Мир приключений, 1980 | страница 9
В десять часов вечера в моем небогатом коттедже на окраине, в Серебряной Долине, зазвонил телефон. Говоривший не назвал себя, но я узнал голос К. Он попросил меня прибыть в условленное место. В иной ситуации я предпочел бы отложить поездку до утра, но тревога в голосе К. и напряженное положение в городе заставили меня завести мой скромный «датсун» и тут же отправиться в путь. Я обнаружил в тайнике записку, которая ставила меня в известность о перевороте и указывала точное время: час ночи. Оставалось чуть менее трех часов.
Так я оказался в положении человека, обладающего информацией ценой в миллион ват. Причем через три часа цена ее будет равняться стоимости листка бумаги, на котором написана записка.
Было жарко. Я вспотел. Я остановил машину в центре, на улице Банун. Вокруг кричали продавцы жареных орехов, тростникового сока, жевательной резинки, мороженого, с противней тянуло подгорелым кунжутным маслом, по другую сторону тротуара под газовыми лампами разложили свое добро мелкие торговцы, предлагая носки, игрушки, зажигалки… Я купил бетеля, завернутого в зеленый, сочный лист, принялся жевать, чтобы освежить голову. Вокруг кишели люди, начинался последний сеанс в кино. У меня возникла дикая мысль: здесь, в толпе, перед плакатом с полуобнаженной Джейн Менсфилд закричать: «Безумцы! Вы веселитесь, а на окраинах Лигона выходят на исходные позиции танки, летчики прогревают моторы!» И люди бы засмеялись.

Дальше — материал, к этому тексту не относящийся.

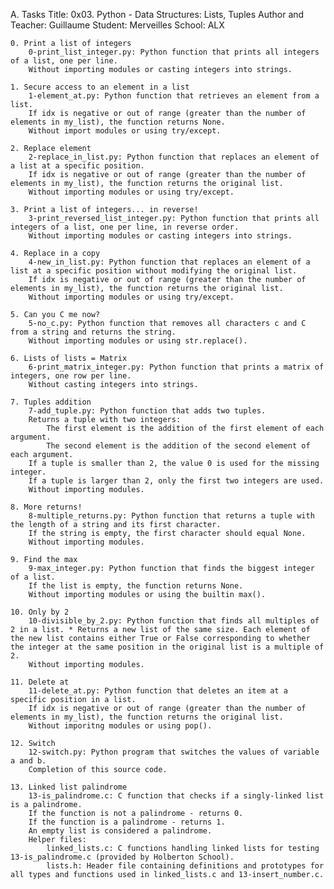 A. Tasks
Title: 0x03. Python - Data Structures: Lists, Tuples
Author and Teacher: Guillaume
Student: Merveilles 
School: ALX

    0. Print a list of integers
        0-print_list_integer.py: Python function that prints all integers of a list, one per line.
        Without importing modules or casting integers into strings.

    1. Secure access to an element in a list
        1-element_at.py: Python function that retrieves an element from a list.
        If idx is negative or out of range (greater than the number of elements in my_list), the function returns None.
        Without import modules or using try/except.

    2. Replace element
        2-replace_in_list.py: Python function that replaces an element of a list at a specific position.
        If idx is negative or out of range (greater than the number of elements in my_list), the function returns the original list.
        Without importing modules or using try/except.

    3. Print a list of integers... in reverse!
        3-print_reversed_list_integer.py: Python function that prints all integers of a list, one per line, in reverse order.
        Without importing modules or casting integers into strings.

    4. Replace in a copy
        4-new_in_list.py: Python function that replaces an element of a list at a specific position without modifying the original list.
        If idx is negative or out of range (greater than the number of elements in my_list), the function returns the original list.
        Without importing modules or using try/except.

    5. Can you C me now?
        5-no_c.py: Python function that removes all characters c and C from a string and returns the string.
        Without importing modules or using str.replace().

    6. Lists of lists = Matrix
        6-print_matrix_integer.py: Python function that prints a matrix of integers, one row per line.
        Without casting integers into strings.

    7. Tuples addition
        7-add_tuple.py: Python function that adds two tuples.
        Returns a tuple with two integers:
            The first element is the addition of the first element of each argument.
            The second element is the addition of the second element of each argument.
        If a tuple is smaller than 2, the value 0 is used for the missing integer.
        If a tuple is larger than 2, only the first two integers are used.
        Without importing modules.

    8. More returns!
        8-multiple_returns.py: Python function that returns a tuple with the length of a string and its first character.
        If the string is empty, the first character should equal None.
        Without importing modules.

    9. Find the max
        9-max_integer.py: Python function that finds the biggest integer of a list.
        If the list is empty, the function returns None.
        Without importing modules or using the builtin max().

    10. Only by 2
        10-divisible_by_2.py: Python function that finds all multiples of 2 in a list. * Returns a new list of the same size. Each element of the new list contains either True or False corresponding to whether the integer at the same position in the original list is a multiple of 2.
        Without importing modules.

    11. Delete at
        11-delete_at.py: Python function that deletes an item at a specific position in a list.
        If idx is negative or out of range (greater than the number of elements in my_list), the function returns the original list.
        Without imporitng modules or using pop().

    12. Switch
        12-switch.py: Python program that switches the values of variable a and b.
        Completion of this source code.

    13. Linked list palindrome
        13-is_palindrome.c: C function that checks if a singly-linked list is a palindrome.
        If the function is not a palindrome - returns 0.
        If the function is a palindrome - returns 1.
        An empty list is considered a palindrome.
        Helper files:
            linked_lists.c: C functions handling linked lists for testing 13-is_palindrome.c (provided by Holberton School).
            lists.h: Header file containing definitions and prototypes for all types and functions used in linked_lists.c and 13-insert_number.c.

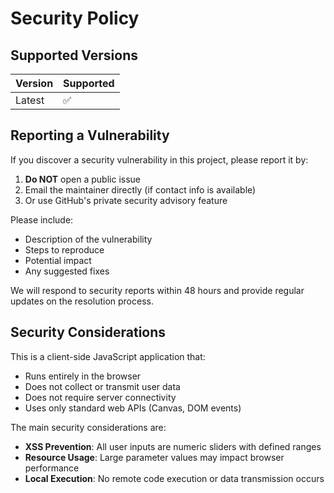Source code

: # Security Policy

## Supported Versions

| Version | Supported          |
| ------- | ------------------ |
| Latest  | :white_check_mark: |

## Reporting a Vulnerability

If you discover a security vulnerability in this project, please report it by:

1. **Do NOT** open a public issue
2. Email the maintainer directly (if contact info is available)
3. Or use GitHub's private security advisory feature

Please include:
- Description of the vulnerability
- Steps to reproduce
- Potential impact
- Any suggested fixes

We will respond to security reports within 48 hours and provide regular updates on the resolution process.

## Security Considerations

This is a client-side JavaScript application that:
- Runs entirely in the browser
- Does not collect or transmit user data
- Does not require server connectivity
- Uses only standard web APIs (Canvas, DOM events)

The main security considerations are:
- **XSS Prevention**: All user inputs are numeric sliders with defined ranges
- **Resource Usage**: Large parameter values may impact browser performance
- **Local Execution**: No remote code execution or data transmission occurs
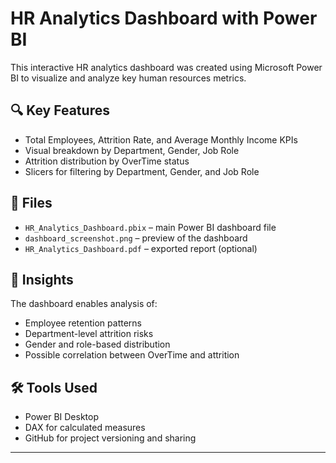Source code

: # HR Analytics Dashboard with Power BI

This interactive HR analytics dashboard was created using Microsoft Power BI to visualize and analyze key human resources metrics.

## 🔍 Key Features
- Total Employees, Attrition Rate, and Average Monthly Income KPIs
- Visual breakdown by Department, Gender, Job Role
- Attrition distribution by OverTime status
- Slicers for filtering by Department, Gender, and Job Role

## 📁 Files
- `HR_Analytics_Dashboard.pbix` – main Power BI dashboard file
- `dashboard_screenshot.png` – preview of the dashboard
- `HR_Analytics_Dashboard.pdf` – exported report (optional)

## 🧠 Insights
The dashboard enables analysis of:
- Employee retention patterns
- Department-level attrition risks
- Gender and role-based distribution
- Possible correlation between OverTime and attrition

## 🛠 Tools Used
- Power BI Desktop
- DAX for calculated measures
- GitHub for project versioning and sharing

---
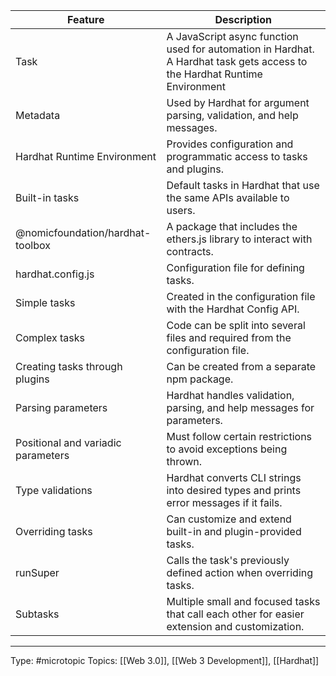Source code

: | Feature        | Description                                                                                   |
|------------------------------------|-----------------------------------------------------------------------------------------------|
| Task                               | A JavaScript async function used for automation in Hardhat. A Hardhat task gets access to the Hardhat Runtime Environment              |
| Metadata                           | Used by Hardhat for argument parsing, validation, and help messages.                          |
| Hardhat Runtime Environment        | Provides configuration and programmatic access to tasks and plugins.                          |
| Built-in tasks                     | Default tasks in Hardhat that use the same APIs available to users.                           |
| @nomicfoundation/hardhat-toolbox   | A package that includes the ethers.js library to interact with contracts.                     |
| hardhat.config.js                  | Configuration file for defining tasks.                                                        |
| Simple tasks                       | Created in the configuration file with the Hardhat Config API.                                |
| Complex tasks                      | Code can be split into several files and required from the configuration file.                |
| Creating tasks through plugins     | Can be created from a separate npm package.                                                   |
| Parsing parameters                 | Hardhat handles validation, parsing, and help messages for parameters.                        |
| Positional and variadic parameters | Must follow certain restrictions to avoid exceptions being thrown.                            |
| Type validations                   | Hardhat converts CLI strings into desired types and prints error messages if it fails.        |
| Overriding tasks                   | Can customize and extend built-in and plugin-provided tasks.                                  |
| runSuper                           | Calls the task's previously defined action when overriding tasks.                             |
| Subtasks                           | Multiple small and focused tasks that call each other for easier extension and customization. |

___
Type: #microtopic 
Topics: [[Web 3.0]], [[Web 3 Development]], [[Hardhat]]

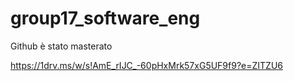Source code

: # group17_software_eng
Github è stato masterato


https://1drv.ms/w/s!AmE_rIJC_-60pHxMrk57xG5UF9f9?e=ZITZU6
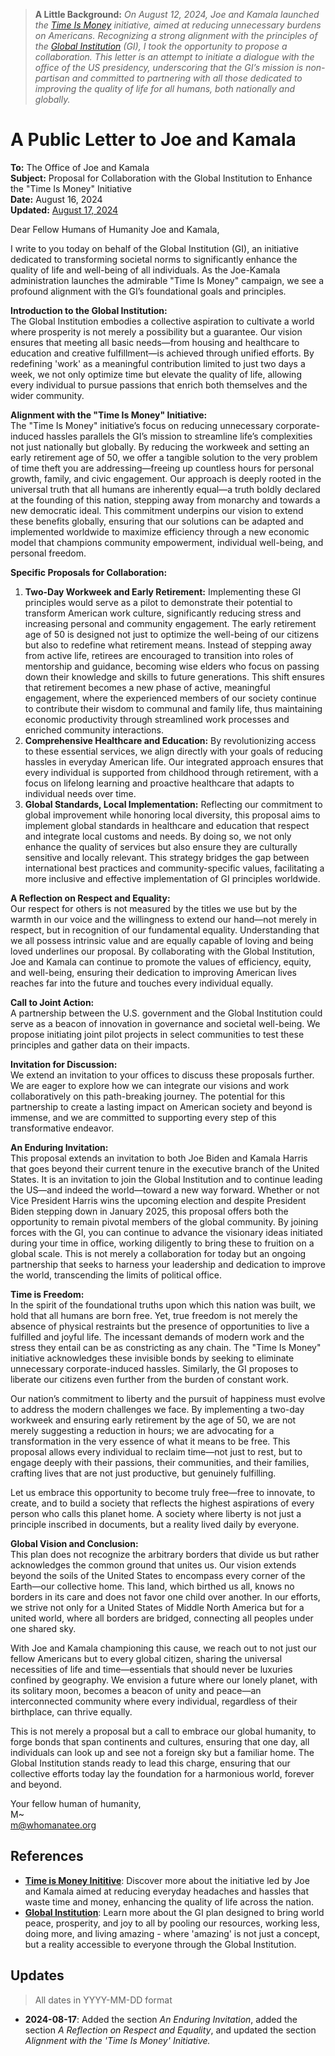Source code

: > **A Little Background:** *On August 12, 2024, Joe and Kamala launched the [Time Is Money](https://www.whitehouse.gov/briefing-room/statements-releases/2024/08/12/fact-sheet-biden-harris-administration-launches-new-effort-to-crack-down-on-everyday-headaches-and-hassles-that-waste-americans-time-and-money/) initiative, aimed at reducing unnecessary burdens on Americans. Recognizing a strong alignment with the principles of the [Global Institution](https://whomanatee.org) (GI), I took the opportunity to propose a collaboration. This letter is an attempt to initiate a dialogue with the office of the US presidency, underscoring that the GI’s mission is non-partisan and committed to partnering with all those dedicated to improving the quality of life for all humans, both nationally and globally.*

# A Public Letter to Joe and Kamala

**To:** The Office of Joe and Kamala  
**Subject:** Proposal for Collaboration with the Global Institution to Enhance the "Time Is Money" Initiative  
**Date:** August 16, 2024  
**Updated:** [August 17, 2024](#updates)

Dear Fellow Humans of Humanity Joe and Kamala,

I write to you today on behalf of the Global Institution (GI), an initiative dedicated to transforming societal norms to significantly enhance the quality of life and well-being of all individuals. As the Joe-Kamala administration launches the admirable "Time Is Money" campaign, we see a profound alignment with the GI’s foundational goals and principles.

**Introduction to the Global Institution:**  
The Global Institution embodies a collective aspiration to cultivate a world where prosperity is not merely a possibility but a guarantee. Our vision ensures that meeting all basic needs—from housing and healthcare to education and creative fulfillment—is achieved through unified efforts. By redefining 'work' as a meaningful contribution limited to just two days a week, we not only optimize time but elevate the quality of life, allowing every individual to pursue passions that enrich both themselves and the wider community.

**Alignment with the "Time Is Money" Initiative:**  
The "Time Is Money" initiative’s focus on reducing unnecessary corporate-induced hassles parallels the GI’s mission to streamline life’s complexities not just nationally but globally. By reducing the workweek and setting an early retirement age of 50, we offer a tangible solution to the very problem of time theft you are addressing—freeing up countless hours for personal growth, family, and civic engagement. Our approach is deeply rooted in the universal truth that all humans are inherently equal—a truth boldly declared at the founding of this nation, stepping away from monarchy and towards a new democratic ideal. This commitment underpins our vision to extend these benefits globally, ensuring that our solutions can be adapted and implemented worldwide to maximize efficiency through a new economic model that champions community empowerment, individual well-being, and personal freedom.

**Specific Proposals for Collaboration:**  
1. **Two-Day Workweek and Early Retirement:** Implementing these GI principles would serve as a pilot to demonstrate their potential to transform American work culture, significantly reducing stress and increasing personal and community engagement. The early retirement age of 50 is designed not just to optimize the well-being of our citizens but also to redefine what retirement means. Instead of stepping away from active life, retirees are encouraged to transition into roles of mentorship and guidance, becoming wise elders who focus on passing down their knowledge and skills to future generations. This shift ensures that retirement becomes a new phase of active, meaningful engagement, where the experienced members of our society continue to contribute their wisdom to communal and family life, thus maintaining economic productivity through streamlined work processes and enriched community interactions.
2. **Comprehensive Healthcare and Education:** By revolutionizing access to these essential services, we align directly with your goals of reducing hassles in everyday American life. Our integrated approach ensures that every individual is supported from childhood through retirement, with a focus on lifelong learning and proactive healthcare that adapts to individual needs over time.
3. **Global Standards, Local Implementation:** Reflecting our commitment to global improvement while honoring local diversity, this proposal aims to implement global standards in healthcare and education that respect and integrate local customs and needs. By doing so, we not only enhance the quality of services but also ensure they are culturally sensitive and locally relevant. This strategy bridges the gap between international best practices and community-specific values, facilitating a more inclusive and effective implementation of GI principles worldwide.

**A Reflection on Respect and Equality:**  
Our respect for others is not measured by the titles we use but by the warmth in our voice and the willingness to extend our hand—not merely in respect, but in recognition of our fundamental equality. Understanding that we all possess intrinsic value and are equally capable of loving and being loved underlines our proposal. By collaborating with the Global Institution, Joe and Kamala can continue to promote the values of efficiency, equity, and well-being, ensuring their dedication to improving American lives reaches far into the future and touches every individual equally.

**Call to Joint Action:**  
A partnership between the U.S. government and the Global Institution could serve as a beacon of innovation in governance and societal well-being. We propose initiating joint pilot projects in select communities to test these principles and gather data on their impacts.

**Invitation for Discussion:**  
We extend an invitation to your offices to discuss these proposals further. We are eager to explore how we can integrate our visions and work collaboratively on this path-breaking journey. The potential for this partnership to create a lasting impact on American society and beyond is immense, and we are committed to supporting every step of this transformative endeavor.

**An Enduring Invitation:**  
This proposal extends an invitation to both Joe Biden and Kamala Harris that goes beyond their current tenure in the executive branch of the United States. It is an invitation to join the Global Institution and to continue leading the US—and indeed the world—toward a new way forward. Whether or not Vice President Harris wins the upcoming election and despite President Biden stepping down in January 2025, this proposal offers both the opportunity to remain pivotal members of the global community. By joining forces with the GI, you can continue to advance the visionary ideas initiated during your time in office, working diligently to bring these to fruition on a global scale. This is not merely a collaboration for today but an ongoing partnership that seeks to harness your leadership and dedication to improve the world, transcending the limits of political office.

**Time is Freedom:**  
In the spirit of the foundational truths upon which this nation was built, we hold that all humans are born free. Yet, true freedom is not merely the absence of physical restraints but the presence of opportunities to live a fulfilled and joyful life. The incessant demands of modern work and the stress they entail can be as constricting as any chain. The "Time Is Money" initiative acknowledges these invisible bonds by seeking to eliminate unnecessary corporate-induced hassles. Similarly, the GI proposes to liberate our citizens even further from the burden of constant work.

Our nation’s commitment to liberty and the pursuit of happiness must evolve to address the modern challenges we face. By implementing a two-day workweek and ensuring early retirement by the age of 50, we are not merely suggesting a reduction in hours; we are advocating for a transformation in the very essence of what it means to be free. This proposal allows every individual to reclaim time—not just to rest, but to engage deeply with their passions, their communities, and their families, crafting lives that are not just productive, but genuinely fulfilling.

Let us embrace this opportunity to become truly free—free to innovate, to create, and to build a society that reflects the highest aspirations of every person who calls this planet home. A society where liberty is not just a principle inscribed in documents, but a reality lived daily by everyone.

**Global Vision and Conclusion:**  
This plan does not recognize the arbitrary borders that divide us but rather acknowledges the common ground that unites us. Our vision extends beyond the soils of the United States to encompass every corner of the Earth—our collective home. This land, which birthed us all, knows no borders in its care and does not favor one child over another. In our efforts, we strive not only for a United States of Middle North America but for a united world, where all borders are bridged, connecting all peoples under one shared sky.

With Joe and Kamala championing this cause, we reach out to not just our fellow Americans but to every global citizen, sharing the universal necessities of life and time—essentials that should never be luxuries confined by geography. We envision a future where our lonely planet, with its solitary moon, becomes a beacon of unity and peace—an interconnected community where every individual, regardless of their birthplace, can thrive equally.

This is not merely a proposal but a call to embrace our global humanity, to forge bonds that span continents and cultures, ensuring that one day, all individuals can look up and see not a foreign sky but a familiar home. The Global Institution stands ready to lead this charge, ensuring that our collective efforts today lay the foundation for a harmonious world, forever and beyond.

Your fellow human of humanity,  
M~  
m@whomanatee.org


## References
- [**Time is Money Inititive**](https://www.whitehouse.gov/briefing-room/statements-releases/2024/08/12/fact-sheet-biden-harris-administration-launches-new-effort-to-crack-down-on-everyday-headaches-and-hassles-that-waste-americans-time-and-money/): Discover more about the initiative led by Joe and Kamala aimed at reducing everyday headaches and hassles that waste time and money, enhancing the quality of life across the nation.
- [**Global Institution**](https://whomanatee.org): Learn more about the GI plan designed to bring world peace, prosperity, and joy to all by pooling our resources, working less, doing more, and living amazing - where 'amazing' is not just a concept, but a reality accessible to everyone through the Global Institution.


## Updates
> All dates in YYYY-MM-DD format
- **2024-08-17**: Added the section *An Enduring Invitation*, added the section *A Reflection on Respect and Equality*, and updated the section *Alignment with the 'Time Is Money' Initiative.*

Я свернул в ближайший переулок и быстро пошел по узкой щели между четырехэтажными домами. Ноги не случайно привели меня именно сюда. Я уже начал действовать.
Я прошел всего пятьдесят шагов от широкой и шумной вечерней улицы, и уже ничто, кроме отдаленного гула и звона колокольчиков продавцов сока, не доносилось сюда. Казалось, что черные дома, кое-где прорезанные желтыми квадратами окон, смыкаются над головой. И с каждым шагом мои уши все более привыкали к полной звуками тишине этого переулка. Она складывалась из вздохов, ругани, шепота, кашля людей, от которых меня отделяли лишь кирпичные стены. Наверное, во мне умрет поэт. Мне иногда хочется передать в стихах, изящных и завершенных, всю красоту окружающего мира, даже если она таится за грязными фасадами домов. И тогда меня охватывает желание сделать добро этим неизвестным людям, сказать, чтобы они брали все, что у меня есть, ибо это приблизит меня к нирване.
Я остановился перед полуоткрытой черной дверью. Сбоку к стоне было прикреплено несколько потрепанных временем и дождями вывесок. Мне не надо было зажигать огня, чтобы прочесть верхнюю: «Раджендра Тантунчок. Экспорт — импорт».